Segundo a Lei 10.526, de 3 de setembro de 2012, ônibus podem rodar sem trocador em horário noturno, além de domingos e feriados. O profissional extinto deve ser realocado em outros postos de trabalho, como bilheterias de estações. Os veículos deverão garantir o pagamento com o cartão BHBUS

Ainda conforme o Setra, a retirada ocorre apenas “em linhas e em horários nos quais é legalmente permitida”. O sindicato informou que não seria possível verificar os dados de cada veículo que rodou nos últimos dias para confirmar a presença, ou não, dos trocadores. Das quatro linhas citadas pela reportagem, o Setra garantiu que, ontem, duas estavam com o agente. Já sobre as outras duas, o sindicato aguardava uma confirmação. Não houve retorno até o fechamento desta edição.

Além Disso

A sobrecarga de tarefas é fator que ataca diretamente a saúde do profissional. O principal problema é o estresse. O transtorno pode desencadear doenças, como a hipertensão, e agravar outras, como o diabetes. As explicações são da médica Jaqueline Paschoal Azan de Castro, que trabalha com medicina do trabalho há 24 anos. 

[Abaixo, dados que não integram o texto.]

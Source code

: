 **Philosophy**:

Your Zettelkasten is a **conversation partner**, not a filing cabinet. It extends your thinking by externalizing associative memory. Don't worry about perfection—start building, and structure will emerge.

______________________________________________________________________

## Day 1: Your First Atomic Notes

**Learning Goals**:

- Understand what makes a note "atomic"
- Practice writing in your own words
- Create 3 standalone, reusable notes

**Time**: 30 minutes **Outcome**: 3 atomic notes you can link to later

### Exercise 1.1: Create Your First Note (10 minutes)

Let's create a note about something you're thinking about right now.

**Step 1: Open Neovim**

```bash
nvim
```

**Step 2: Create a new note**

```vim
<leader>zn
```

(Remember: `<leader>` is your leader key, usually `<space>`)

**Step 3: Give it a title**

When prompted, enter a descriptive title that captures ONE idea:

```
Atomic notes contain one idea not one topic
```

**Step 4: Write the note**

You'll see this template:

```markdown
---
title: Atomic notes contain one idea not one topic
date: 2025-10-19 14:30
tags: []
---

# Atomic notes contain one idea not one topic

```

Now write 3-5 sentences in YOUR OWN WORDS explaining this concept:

“Dependendo da carga de trabalho, pode-se desenvolver um quadro conhecido como estafa. A pessoa pode parar no hospital, necessitando de um atendimento de urgência. O trânsito, a necessidade de receber pagamentos e a preocupação com assaltos são situações que estressam o motorista”, diz. Segundo ela, toda inclusão de tarefa que não é natural da função de um profissional deve passar, antes, por um treinamento.